De Timor a um Interrail, como Zé Pedro se fez rock’n’roll

Depois da estreia no Doclisboa, Zé Pedro Rock’n’Roll chegou esta semana às salas. Um documentário de Diogo Varela Silva, o realizador que o conheceu tinha ainda sete anos, quando o guitarrista de Xutos e Pontapés, uma banda que começava, se mudou para a casa onde vivia com a avó, Celeste Rodrigues.

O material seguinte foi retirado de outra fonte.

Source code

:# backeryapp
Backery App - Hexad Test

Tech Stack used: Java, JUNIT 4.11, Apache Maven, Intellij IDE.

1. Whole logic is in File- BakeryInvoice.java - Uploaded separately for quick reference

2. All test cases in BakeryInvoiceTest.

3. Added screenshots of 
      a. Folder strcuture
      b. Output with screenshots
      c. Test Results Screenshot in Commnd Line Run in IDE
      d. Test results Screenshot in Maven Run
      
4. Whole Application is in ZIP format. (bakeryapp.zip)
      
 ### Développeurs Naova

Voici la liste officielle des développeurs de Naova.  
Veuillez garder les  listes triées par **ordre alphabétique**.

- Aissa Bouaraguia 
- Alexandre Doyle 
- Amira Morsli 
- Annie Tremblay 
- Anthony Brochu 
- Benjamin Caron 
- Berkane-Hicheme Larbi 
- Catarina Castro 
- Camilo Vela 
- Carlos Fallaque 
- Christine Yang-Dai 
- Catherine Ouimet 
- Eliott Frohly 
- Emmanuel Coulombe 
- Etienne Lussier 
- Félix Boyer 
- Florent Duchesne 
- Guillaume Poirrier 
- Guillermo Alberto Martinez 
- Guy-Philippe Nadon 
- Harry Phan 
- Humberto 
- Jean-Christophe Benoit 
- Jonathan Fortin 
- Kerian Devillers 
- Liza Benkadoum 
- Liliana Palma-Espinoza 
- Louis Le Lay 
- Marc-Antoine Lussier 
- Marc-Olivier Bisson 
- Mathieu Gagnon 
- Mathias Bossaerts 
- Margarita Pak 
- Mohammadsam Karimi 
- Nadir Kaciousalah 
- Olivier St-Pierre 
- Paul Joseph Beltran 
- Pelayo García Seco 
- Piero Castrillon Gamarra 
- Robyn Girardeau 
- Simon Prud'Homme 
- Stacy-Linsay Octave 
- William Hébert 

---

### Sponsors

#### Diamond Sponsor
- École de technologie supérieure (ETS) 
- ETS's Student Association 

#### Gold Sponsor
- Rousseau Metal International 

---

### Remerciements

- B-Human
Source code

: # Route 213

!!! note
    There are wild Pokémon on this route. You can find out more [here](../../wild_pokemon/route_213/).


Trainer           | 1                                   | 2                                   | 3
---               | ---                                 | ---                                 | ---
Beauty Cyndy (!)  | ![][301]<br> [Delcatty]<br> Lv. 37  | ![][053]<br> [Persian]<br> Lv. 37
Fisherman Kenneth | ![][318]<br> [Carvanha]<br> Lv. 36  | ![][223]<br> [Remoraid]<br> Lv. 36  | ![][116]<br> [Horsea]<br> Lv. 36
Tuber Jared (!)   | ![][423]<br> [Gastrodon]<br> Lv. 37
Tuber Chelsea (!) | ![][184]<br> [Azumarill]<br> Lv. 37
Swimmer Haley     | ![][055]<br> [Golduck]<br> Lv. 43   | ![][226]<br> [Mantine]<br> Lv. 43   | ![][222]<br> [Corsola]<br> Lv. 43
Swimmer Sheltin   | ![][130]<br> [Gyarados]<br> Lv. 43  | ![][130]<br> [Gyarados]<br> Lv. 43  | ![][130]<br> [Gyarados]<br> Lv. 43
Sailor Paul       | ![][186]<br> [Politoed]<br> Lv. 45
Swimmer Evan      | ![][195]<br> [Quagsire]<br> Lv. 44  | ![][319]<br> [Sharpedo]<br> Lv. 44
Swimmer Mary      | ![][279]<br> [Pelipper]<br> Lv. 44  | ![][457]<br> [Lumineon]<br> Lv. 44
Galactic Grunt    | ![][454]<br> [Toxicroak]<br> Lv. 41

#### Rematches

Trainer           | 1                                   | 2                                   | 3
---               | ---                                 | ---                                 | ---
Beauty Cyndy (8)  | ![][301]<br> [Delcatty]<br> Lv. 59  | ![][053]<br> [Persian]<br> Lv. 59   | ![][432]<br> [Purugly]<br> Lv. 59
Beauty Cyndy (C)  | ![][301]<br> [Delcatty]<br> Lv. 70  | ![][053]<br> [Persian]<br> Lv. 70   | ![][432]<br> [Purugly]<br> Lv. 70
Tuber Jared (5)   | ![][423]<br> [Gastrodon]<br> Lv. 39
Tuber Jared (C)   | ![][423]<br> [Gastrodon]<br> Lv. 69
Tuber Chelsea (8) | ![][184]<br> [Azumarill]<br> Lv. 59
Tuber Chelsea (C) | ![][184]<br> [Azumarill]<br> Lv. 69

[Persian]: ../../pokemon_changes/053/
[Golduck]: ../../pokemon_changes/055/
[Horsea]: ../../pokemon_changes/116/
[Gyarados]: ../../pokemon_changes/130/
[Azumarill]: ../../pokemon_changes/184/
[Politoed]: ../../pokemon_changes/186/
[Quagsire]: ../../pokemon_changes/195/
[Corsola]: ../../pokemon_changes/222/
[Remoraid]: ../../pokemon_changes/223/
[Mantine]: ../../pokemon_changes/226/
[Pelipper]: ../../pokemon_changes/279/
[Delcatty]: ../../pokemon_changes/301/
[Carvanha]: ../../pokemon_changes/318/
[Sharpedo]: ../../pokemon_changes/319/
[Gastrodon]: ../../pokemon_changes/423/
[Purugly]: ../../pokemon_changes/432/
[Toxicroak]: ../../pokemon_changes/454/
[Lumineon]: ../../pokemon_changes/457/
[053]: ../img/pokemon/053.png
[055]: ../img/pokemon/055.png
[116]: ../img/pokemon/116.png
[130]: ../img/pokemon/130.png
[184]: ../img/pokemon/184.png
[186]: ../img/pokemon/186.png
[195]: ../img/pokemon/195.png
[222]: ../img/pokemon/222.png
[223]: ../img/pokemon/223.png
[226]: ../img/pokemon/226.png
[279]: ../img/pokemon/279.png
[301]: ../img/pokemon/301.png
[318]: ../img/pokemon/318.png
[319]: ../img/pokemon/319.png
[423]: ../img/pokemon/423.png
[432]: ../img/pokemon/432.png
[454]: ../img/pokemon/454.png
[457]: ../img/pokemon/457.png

Para Diogo Varela Silva, não é este o espírito certo para se partir para um filme. Ainda assim, foi inevitável: mergulhar nos arquivos, nas memórias daqueles que eram mais próximos de Zé Pedro, o eterno guitarrista de Xutos e Pontapés, para nessa viagem em que encontrou um documentário fazer o luto pelo amigo que em criança, na casa da sua avó, Celeste Rodrigues, começou por tratar por tio. Era o início dos Xutos, os anos em que davam os primeiros concertos, a que foi assistindo. O que estava para trás, e que foi conhecendo, ao longo dos anos de convivência, foi resgatar depois da morte do músico, em novembro de 2017, para um filme a percorrer toda a sua vida. Da infância em Timor aos últimos anos de vida. Pelo meio, o Interrail que mudou a sua vida — e a dos que, como o realizador, mudaram com ela. Depois da estreia no Doclisboa, Zé Pedro Rock’n’Roll chegou esta semana às salas.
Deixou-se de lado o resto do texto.